Fools! Stop Mysticizing System Dynamics
by Richard Marmorstein - September 23, 2022
ccasionally, my Twitter feed sends to me a writer arguing via queueing theory, stock and flow diagrams, equations, or even simulations to advance their ideas of how software teams should operate. These are the tools of system dynamics.
I understand the appeal. We’re engineers. We like building things. System dynamics lets you construct an argument by building a model. Provocative title aside, I do appreciate this style of argument. Some very thoughtful writing is done this way. It is explicit and engaging; it can even be visual or interactive.
But I have two objections: first, arguments involving system dynamics tend to rely on mysticism; that is, they claim authority without enough justification. A system dynamics model, properly considered, is just an analogy dressed up in a bit of formalism. Like any analogy, you should only give it force if the stories it tells are plausible in light of your experience and knowledge.
Second, system dynamics mechanizes software teams too much: it models software teams as ruly phenomena that obey equations and universal laws – not collections of humans, unpredictable and unique. It suggests a vision of software leader as maximizer: leadership is cast as a form of engineering, it is ultimately about designing systems and organizing processes to maximize throughput. I’m not sure whether the wielders of system dynamics intend to advance the leadership is engineering metaphor, but that is the undercurrent.
To illustrate, I’ll proceed through three examples of “system dynamics gone wrong” from blogs or books I’ve read.
Example 1: Stock and Flow Diagrams
Let’s start with a post by Will Larson. I have a small criticism1 of a single blog post, but I heartily recommend all of Larson’s writing, particularly his book An Elegant Puzzle, a treasury of thoughtful, practical advice for engineering leaders. Larson writes occasionally about “systems thinking”, and is particularly fond of stock and flow diagrams, from the system dynamics toolbox. In this particular post, he draws this diagram
and then argues
If your model is a good one, opportunities for improvement should be immediately obvious, which I believe is true in this case. However, to truly identify where to invest, you need to identify the true values of these stocks and flows! For example, if you don’t have a backlog of ready commits, then speeding up your deploy rate may not be valuable.
The first time I read this post, I went googly-eyed at the diagram and nodded along to the analysis. But something is clearly wrong. Imagine you are a solo developer, and deploys take an hour. You won’t build up a backlog of commits. Does this mean speeding up deploys to 1 minute is valueless? That’s crazy talk! Speed up your deploys and you have gained a super power: the ability to interactively ask questions of your production environment, e.g. add a quick log statement to get a sample of the values a variable has under production traffic.

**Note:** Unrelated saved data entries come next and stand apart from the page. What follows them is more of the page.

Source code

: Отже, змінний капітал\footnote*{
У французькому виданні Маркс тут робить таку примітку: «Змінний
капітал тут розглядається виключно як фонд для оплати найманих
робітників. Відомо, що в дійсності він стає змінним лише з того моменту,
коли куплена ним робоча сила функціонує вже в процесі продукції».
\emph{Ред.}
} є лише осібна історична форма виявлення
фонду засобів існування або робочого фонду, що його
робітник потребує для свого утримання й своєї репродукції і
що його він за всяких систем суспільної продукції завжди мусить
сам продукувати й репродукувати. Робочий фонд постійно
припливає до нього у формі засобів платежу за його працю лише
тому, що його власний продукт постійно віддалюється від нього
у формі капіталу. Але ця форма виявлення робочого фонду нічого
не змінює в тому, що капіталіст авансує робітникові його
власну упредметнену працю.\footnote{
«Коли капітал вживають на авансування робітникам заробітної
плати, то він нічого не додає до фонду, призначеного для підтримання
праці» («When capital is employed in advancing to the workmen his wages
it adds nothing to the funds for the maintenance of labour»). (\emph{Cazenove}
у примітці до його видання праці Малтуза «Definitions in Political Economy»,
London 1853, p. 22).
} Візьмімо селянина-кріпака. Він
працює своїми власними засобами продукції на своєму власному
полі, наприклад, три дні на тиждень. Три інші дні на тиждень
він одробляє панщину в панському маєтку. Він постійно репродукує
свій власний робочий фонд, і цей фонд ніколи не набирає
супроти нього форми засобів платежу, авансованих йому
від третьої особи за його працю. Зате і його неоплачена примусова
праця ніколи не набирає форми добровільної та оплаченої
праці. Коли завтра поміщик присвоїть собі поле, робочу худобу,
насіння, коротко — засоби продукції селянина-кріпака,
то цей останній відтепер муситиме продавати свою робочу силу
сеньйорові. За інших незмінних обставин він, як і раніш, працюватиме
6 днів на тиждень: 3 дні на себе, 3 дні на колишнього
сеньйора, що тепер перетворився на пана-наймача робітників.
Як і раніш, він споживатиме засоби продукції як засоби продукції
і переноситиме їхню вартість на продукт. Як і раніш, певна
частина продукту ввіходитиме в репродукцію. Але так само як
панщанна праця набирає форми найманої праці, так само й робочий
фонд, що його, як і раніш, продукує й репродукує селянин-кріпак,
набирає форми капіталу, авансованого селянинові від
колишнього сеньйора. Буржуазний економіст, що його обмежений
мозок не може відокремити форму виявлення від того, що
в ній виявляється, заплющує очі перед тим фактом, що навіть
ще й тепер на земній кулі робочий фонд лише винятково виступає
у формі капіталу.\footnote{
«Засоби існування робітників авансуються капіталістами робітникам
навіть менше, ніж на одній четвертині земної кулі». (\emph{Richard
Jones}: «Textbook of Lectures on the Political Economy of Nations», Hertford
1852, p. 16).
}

The stock and flow diagram says nothing about this superpower. To the diagram, the only value of deploys is that they convert the stock of ready commits into the stock of deployed commits. It has nothing to say about developer workflows, time-sensitive information, or the concept of interactivity.
Not as flexible as they seem
Stock and flow models have this deceptive veneer of flexibility: you can model virtually anything with them it seems: you need only think of it as something that accumulates. But this is the limitation – the only aspect of your system a stocks and flows model can capture is the accumulation aspect. Thus, you can’t easily translate the story about fast deploys making production logs more interactive into a story about stocks and flows. This is a story about time-sensitive information and temporary states inside the mind of a working developer. Such things don’t accumulate into stockpiles.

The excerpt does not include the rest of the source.